= Activity =
Exactly how many lines below mention "ettikleri"? Answer with that number alone.

*** Recorded data ***

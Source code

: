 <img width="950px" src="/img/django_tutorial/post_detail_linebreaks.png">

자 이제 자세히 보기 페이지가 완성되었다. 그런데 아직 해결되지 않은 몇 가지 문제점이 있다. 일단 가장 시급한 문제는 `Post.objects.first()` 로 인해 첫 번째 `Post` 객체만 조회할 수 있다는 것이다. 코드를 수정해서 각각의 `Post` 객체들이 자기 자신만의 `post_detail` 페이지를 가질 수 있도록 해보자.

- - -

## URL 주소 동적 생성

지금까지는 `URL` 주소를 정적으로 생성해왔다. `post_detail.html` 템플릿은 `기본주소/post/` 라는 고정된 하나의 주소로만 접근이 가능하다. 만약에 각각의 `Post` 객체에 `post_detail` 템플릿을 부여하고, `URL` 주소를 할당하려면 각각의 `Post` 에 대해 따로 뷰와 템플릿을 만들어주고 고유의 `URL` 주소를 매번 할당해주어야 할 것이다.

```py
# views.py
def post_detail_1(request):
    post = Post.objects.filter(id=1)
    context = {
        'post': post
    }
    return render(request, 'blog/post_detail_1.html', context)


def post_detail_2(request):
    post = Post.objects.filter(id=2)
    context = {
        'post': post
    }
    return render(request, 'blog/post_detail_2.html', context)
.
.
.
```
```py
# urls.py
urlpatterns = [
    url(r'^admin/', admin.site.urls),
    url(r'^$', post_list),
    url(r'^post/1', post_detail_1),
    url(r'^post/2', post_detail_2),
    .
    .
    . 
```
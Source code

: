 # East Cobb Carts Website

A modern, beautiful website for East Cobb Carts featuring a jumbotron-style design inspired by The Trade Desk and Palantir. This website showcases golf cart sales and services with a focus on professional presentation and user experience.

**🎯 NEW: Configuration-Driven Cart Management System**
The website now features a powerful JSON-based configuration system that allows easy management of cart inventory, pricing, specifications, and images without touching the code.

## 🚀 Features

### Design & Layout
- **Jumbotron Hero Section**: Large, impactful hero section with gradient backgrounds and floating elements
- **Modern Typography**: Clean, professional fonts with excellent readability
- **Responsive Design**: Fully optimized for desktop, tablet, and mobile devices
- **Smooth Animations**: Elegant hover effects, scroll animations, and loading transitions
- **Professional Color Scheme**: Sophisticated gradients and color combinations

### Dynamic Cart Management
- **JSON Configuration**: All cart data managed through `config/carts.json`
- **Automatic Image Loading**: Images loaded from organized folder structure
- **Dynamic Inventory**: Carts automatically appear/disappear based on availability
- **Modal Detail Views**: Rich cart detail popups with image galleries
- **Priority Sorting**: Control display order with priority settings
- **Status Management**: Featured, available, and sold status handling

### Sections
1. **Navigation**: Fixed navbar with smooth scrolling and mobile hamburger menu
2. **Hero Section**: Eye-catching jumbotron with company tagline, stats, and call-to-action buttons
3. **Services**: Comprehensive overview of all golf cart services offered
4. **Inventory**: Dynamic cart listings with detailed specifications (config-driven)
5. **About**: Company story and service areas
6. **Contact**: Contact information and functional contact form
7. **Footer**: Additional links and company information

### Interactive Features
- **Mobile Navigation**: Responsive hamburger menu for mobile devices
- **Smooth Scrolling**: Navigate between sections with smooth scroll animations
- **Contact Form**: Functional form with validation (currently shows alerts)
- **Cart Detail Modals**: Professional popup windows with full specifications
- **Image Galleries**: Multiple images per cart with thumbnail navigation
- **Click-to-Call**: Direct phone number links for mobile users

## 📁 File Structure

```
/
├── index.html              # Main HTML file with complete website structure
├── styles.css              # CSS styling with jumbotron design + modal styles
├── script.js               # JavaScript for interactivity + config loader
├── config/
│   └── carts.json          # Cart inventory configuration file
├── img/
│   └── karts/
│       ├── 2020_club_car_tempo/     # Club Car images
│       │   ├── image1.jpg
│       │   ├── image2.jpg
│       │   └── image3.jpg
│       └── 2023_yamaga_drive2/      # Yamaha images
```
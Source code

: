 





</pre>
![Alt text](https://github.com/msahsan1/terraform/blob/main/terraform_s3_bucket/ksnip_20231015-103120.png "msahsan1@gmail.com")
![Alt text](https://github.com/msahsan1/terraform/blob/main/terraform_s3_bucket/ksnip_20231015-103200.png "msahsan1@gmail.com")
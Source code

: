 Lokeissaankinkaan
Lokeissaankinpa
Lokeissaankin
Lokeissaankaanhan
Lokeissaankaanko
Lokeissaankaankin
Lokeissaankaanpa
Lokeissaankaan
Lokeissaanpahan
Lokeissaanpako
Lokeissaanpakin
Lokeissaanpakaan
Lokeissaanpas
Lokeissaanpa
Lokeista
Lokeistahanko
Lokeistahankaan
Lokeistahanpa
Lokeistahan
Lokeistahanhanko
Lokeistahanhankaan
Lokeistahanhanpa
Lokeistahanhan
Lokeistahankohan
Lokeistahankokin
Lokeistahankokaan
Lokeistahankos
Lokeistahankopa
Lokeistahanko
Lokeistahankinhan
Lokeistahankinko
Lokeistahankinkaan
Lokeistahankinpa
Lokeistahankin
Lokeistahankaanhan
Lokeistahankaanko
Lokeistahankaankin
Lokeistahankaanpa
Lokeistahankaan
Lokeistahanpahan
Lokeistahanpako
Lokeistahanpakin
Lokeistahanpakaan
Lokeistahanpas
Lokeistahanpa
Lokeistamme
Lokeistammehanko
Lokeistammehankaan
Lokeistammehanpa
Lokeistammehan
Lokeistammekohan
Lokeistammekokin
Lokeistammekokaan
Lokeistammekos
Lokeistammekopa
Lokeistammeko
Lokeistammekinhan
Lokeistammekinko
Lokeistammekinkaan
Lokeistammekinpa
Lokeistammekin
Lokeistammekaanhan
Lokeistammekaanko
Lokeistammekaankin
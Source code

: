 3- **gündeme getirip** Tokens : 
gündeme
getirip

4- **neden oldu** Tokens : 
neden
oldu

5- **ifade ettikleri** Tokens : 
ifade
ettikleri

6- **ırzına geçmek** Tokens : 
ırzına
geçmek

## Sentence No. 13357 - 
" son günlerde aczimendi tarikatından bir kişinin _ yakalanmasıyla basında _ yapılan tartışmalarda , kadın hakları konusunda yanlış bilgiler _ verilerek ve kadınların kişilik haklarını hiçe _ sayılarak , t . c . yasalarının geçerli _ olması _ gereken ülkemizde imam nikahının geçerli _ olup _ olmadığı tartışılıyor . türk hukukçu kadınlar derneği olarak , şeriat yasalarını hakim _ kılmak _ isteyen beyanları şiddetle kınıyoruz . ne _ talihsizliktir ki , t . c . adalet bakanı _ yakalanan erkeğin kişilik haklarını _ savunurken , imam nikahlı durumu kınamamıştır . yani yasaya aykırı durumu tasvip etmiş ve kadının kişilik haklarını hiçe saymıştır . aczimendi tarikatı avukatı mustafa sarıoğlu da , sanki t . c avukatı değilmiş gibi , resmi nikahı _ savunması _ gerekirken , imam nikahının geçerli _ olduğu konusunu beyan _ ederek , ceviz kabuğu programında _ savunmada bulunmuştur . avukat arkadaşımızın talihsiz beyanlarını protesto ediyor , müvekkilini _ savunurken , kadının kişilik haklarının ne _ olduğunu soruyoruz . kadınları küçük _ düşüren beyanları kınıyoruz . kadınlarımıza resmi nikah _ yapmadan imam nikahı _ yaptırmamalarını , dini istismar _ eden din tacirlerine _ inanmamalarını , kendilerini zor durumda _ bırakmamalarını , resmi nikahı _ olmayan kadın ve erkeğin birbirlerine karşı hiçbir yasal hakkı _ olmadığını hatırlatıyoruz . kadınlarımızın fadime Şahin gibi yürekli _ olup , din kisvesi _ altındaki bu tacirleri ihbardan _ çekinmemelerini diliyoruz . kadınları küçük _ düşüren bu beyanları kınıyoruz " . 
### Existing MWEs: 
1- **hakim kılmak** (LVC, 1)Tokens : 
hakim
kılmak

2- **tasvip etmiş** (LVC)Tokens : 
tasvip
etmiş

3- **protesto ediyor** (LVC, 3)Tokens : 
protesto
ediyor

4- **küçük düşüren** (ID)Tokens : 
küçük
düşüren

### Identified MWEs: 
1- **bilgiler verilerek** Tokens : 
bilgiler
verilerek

*** End of Recorded data ***

= Task result =
2